Mashable posted an opinion piece which summarises some of the recent moves by large tech companies and online platforms to do something about the problem of harassment and toxic content; in short, at long last, we are acknowledging that there is a problem. And, crucially, that something needs to be done about it.
The central premise of the article is to problematize the current trend in approaches being taken — which is to staff up with ever-larger teams of human moderators. While the author rightly touches upon the very real cost in emotional labour that this approach necessitates, he goes on to say:
… if it were as simple as enforcing YouTube’s community guidelines, a bot could do it, and we already know that doesn’t work. With humans involved, it raises a different set of questions: Who are these humans? What qualifications or biases do they have? And what exactly raises a red flag in their minds?
While this raises worthy questions about transparency and openness, we of course also know that technology is not neutral either, and doesn’t give us unbiased results.
There’s a certain framing of this which is negative; this bias, unassumed and unchecked is what is problematic. However, if we work towards a wider understanding that all design is intentional, and that a computational system is so because a human designed it to be that way, then that is the goal.
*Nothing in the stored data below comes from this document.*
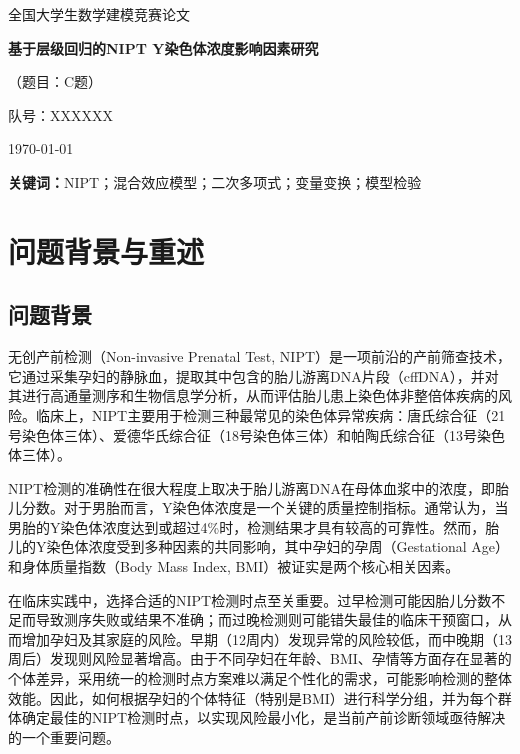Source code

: \documentclass[12pt,a4paper]{ctexart}
\numberwithin{equation}{section}
\theoremstyle{mcm}
\newcommand{\papertitle}{基于层级回归的NIPT Y染色体浓度影响因素研究}
\newcommand{\teamid}{XXXXXX} %
\begin{document}
\begin{titlepage}
  \centering
  {\heiti{} 全国大学生数学建模竞赛论文}\par\vspace{24pt}
  {\bfseries{} \papertitle}\par\vspace{18pt}
  {（题目：C题）}\par\vspace{24pt}
  { 队号：\teamid}\par\vfill
  {\today}
\end{titlepage}
\setcounter{page}{1}

\begin{abstract}
为匹配竞赛评审的阅读习惯，摘要建议控制在\SI{300}{\text{--}\,400}字，交代：问题目标、关键方法（如混合效应模型/广义线性模型/优化求解等）、核心结论与指标（R\textsuperscript{2}、MAE、鲁棒性检验）、应用价值与推广。英文摘要可在附录给出。
\end{abstract}
\textbf{关键词：}NIPT；混合效应模型；二次多项式；变量变换；模型检验

\section{问题背景与重述}

\subsection{问题背景}
无创产前检测（Non-invasive Prenatal Test, NIPT）是一项前沿的产前筛查技术，它通过采集孕妇的静脉血，提取其中包含的胎儿游离DNA片段（cffDNA），并对其进行高通量测序和生物信息学分析，从而评估胎儿患上染色体非整倍体疾病的风险。临床上，NIPT主要用于检测三种最常见的染色体异常疾病：唐氏综合征（21号染色体三体）、爱德华氏综合征（18号染色体三体）和帕陶氏综合征（13号染色体三体）。

NIPT检测的准确性在很大程度上取决于胎儿游离DNA在母体血浆中的浓度，即胎儿分数。对于男胎而言，Y染色体浓度是一个关键的质量控制指标。通常认为，当男胎的Y染色体浓度达到或超过4\%时，检测结果才具有较高的可靠性。然而，胎儿的Y染色体浓度受到多种因素的共同影响，其中孕妇的孕周（Gestational Age）和身体质量指数（Body Mass Index, BMI）被证实是两个核心相关因素。

在临床实践中，选择合适的NIPT检测时点至关重要。过早检测可能因胎儿分数不足而导致测序失败或结果不准确；而过晚检测则可能错失最佳的临床干预窗口，从而增加孕妇及其家庭的风险。早期（12周内）发现异常的风险较低，而中晚期（13周后）发现则风险显著增高。由于不同孕妇在年龄、BMI、孕情等方面存在显著的个体差异，采用统一的检测时点方案难以满足个性化的需求，可能影响检测的整体效能。因此，如何根据孕妇的个体特征（特别是BMI）进行科学分组，并为每个群体确定最佳的NIPT检测时点，以实现风险最小化，是当前产前诊断领域亟待解决的一个重要问题。
\end{document}
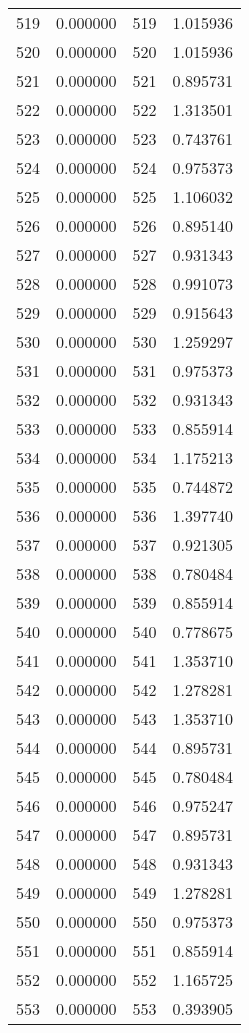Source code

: \documentclass[12pt]{article}
\begin{document}
\begin{longtable}{@{}cccc@{}}
519 & 0.000000 & 519 & 1.015936 \\
520 & 0.000000 & 520 & 1.015936 \\
521 & 0.000000 & 521 & 0.895731 \\
522 & 0.000000 & 522 & 1.313501 \\
523 & 0.000000 & 523 & 0.743761 \\
524 & 0.000000 & 524 & 0.975373 \\
525 & 0.000000 & 525 & 1.106032 \\
526 & 0.000000 & 526 & 0.895140 \\
527 & 0.000000 & 527 & 0.931343 \\
528 & 0.000000 & 528 & 0.991073 \\
529 & 0.000000 & 529 & 0.915643 \\
530 & 0.000000 & 530 & 1.259297 \\
531 & 0.000000 & 531 & 0.975373 \\
532 & 0.000000 & 532 & 0.931343 \\
533 & 0.000000 & 533 & 0.855914 \\
534 & 0.000000 & 534 & 1.175213 \\
535 & 0.000000 & 535 & 0.744872 \\
536 & 0.000000 & 536 & 1.397740 \\
537 & 0.000000 & 537 & 0.921305 \\
538 & 0.000000 & 538 & 0.780484 \\
539 & 0.000000 & 539 & 0.855914 \\
540 & 0.000000 & 540 & 0.778675 \\
541 & 0.000000 & 541 & 1.353710 \\
542 & 0.000000 & 542 & 1.278281 \\
543 & 0.000000 & 543 & 1.353710 \\
544 & 0.000000 & 544 & 0.895731 \\
545 & 0.000000 & 545 & 0.780484 \\
546 & 0.000000 & 546 & 0.975247 \\
547 & 0.000000 & 547 & 0.895731 \\
548 & 0.000000 & 548 & 0.931343 \\
549 & 0.000000 & 549 & 1.278281 \\
550 & 0.000000 & 550 & 0.975373 \\
551 & 0.000000 & 551 & 0.855914 \\
552 & 0.000000 & 552 & 1.165725 \\
553 & 0.000000 & 553 & 0.393905 \\

\end{longtable}
\end{document}
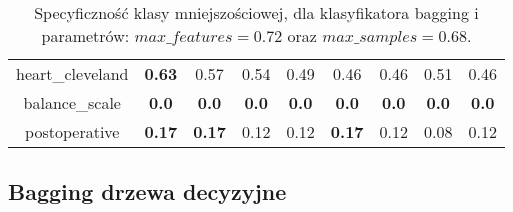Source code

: \begin{table}[H]
\begin{center}
{\begin{tabular}{c|cccccccc}
				heart\_cleveland&\textbf{0.63}&0.57&0.54&0.49&0.46&0.46&0.51&0.46\\%
				balance\_scale&\textbf{0.0}&\textbf{0.0}&\textbf{0.0}&\textbf{0.0}&\textbf{0.0}&\textbf{0.0}&\textbf{0.0}&\textbf{0.0}\\%
				postoperative&\textbf{0.17}&\textbf{0.17}&0.12&0.12&\textbf{0.17}&0.12&0.08&0.12\\%
			\end{tabular}}
			\caption{Specyficzność klasy mniejszościowej, dla klasyfikatora bagging i parametrów: $max\_features = 0.72$ oraz $max\_samples = 0.68$.}
			\label{baggin_spec2}
		\end{center}
	\end{table}
\subsection{Bagging drzewa decyzyjne}
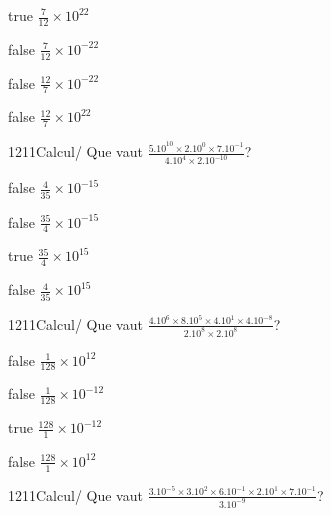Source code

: \documentclass[11pt]{article}
\begin{document}
            \begin{reponses}
                \item[true] $\frac{7}{12}\times 10^{22}$
                \item[false] $\frac{7}{12}\times 10^{-22}$
                \item[false] $\frac{12}{7}\times 10^{-22}$
                \item[false] $\frac{12}{7}\times 10^{22}$
            \end{reponses}
            
            \begin{question}{1211}{Calcul}{}{/}
                Que vaut $\frac{5.10^{10}\times 2.10^{0}\times 7.10^{-1}}{4.10^{4}\times 2.10^{-10}}$?
            \end{question}
            
            \begin{reponses}
                \item[false] $\frac{4}{35}\times 10^{-15}$
                \item[false] $\frac{35}{4}\times 10^{-15}$
                \item[true] $\frac{35}{4}\times 10^{15}$
                \item[false] $\frac{4}{35}\times 10^{15}$
            \end{reponses}
            
            \begin{question}{1211}{Calcul}{}{/}
                Que vaut $\frac{4.10^{6}\times 8.10^{5}\times 4.10^{1}\times 4.10^{-8}}{2.10^{8}\times 2.10^{8}}$?
            \end{question}
            
            \begin{reponses}
                \item[false] $\frac{1}{128}\times 10^{12}$
                \item[false] $\frac{1}{128}\times 10^{-12}$
                \item[true] $\frac{128}{1}\times 10^{-12}$
                \item[false] $\frac{128}{1}\times 10^{12}$
            \end{reponses}
            
            \begin{question}{1211}{Calcul}{}{/}
                Que vaut $\frac{3.10^{-5}\times 3.10^{2}\times 6.10^{-1}\times 2.10^{1}\times 7.10^{-1}}{3.10^{-9}}$?
            \end{question}
            
\end{document}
After all, we know that technology is not neutral because at Spirit, we design and build these systems— our tool are a product of our thinking, our experiences, and crucially: our subject matter expertise. That is a good thing.
Community moderators are subject matter experts too — and this is why, as the article suggests, traditional “bots” do not work well. They don’t account for the nuance and deep understanding of language and of how communities work. It takes that kind of understanding and expertise — which might be called ‘bias’ — built into the design of a product, to capture those nuances. (Full disclosure: that is how we have approached building Ally).
In any case, it is the collaboration between a human moderator and technology that yields the best results here; tools through which we can outsource a part of our emotional labour, provide the necessary support for humans to continue to do their jobs well. Machines can collate relevant information quickly and effectively for a human to review; saving them trouble and time, allowing them to respond quickly to even more situations.
This question of offloading some of our emotional labour to the machine is a fascinating one; it’s also one about which Leigh Alexander wrote a thoughtful piece last year, in which we were featured:
Solving toxicity in online platforms is going to require a combination of approaches; we’ve created a messy problem, and the solution requires the same degree of nuance. One thing is clear, however: this is the time for something to be done. As Ellen Pao, former CEO at Reddit noted:
"We waited too long to fix our networks" - Ellen Pao.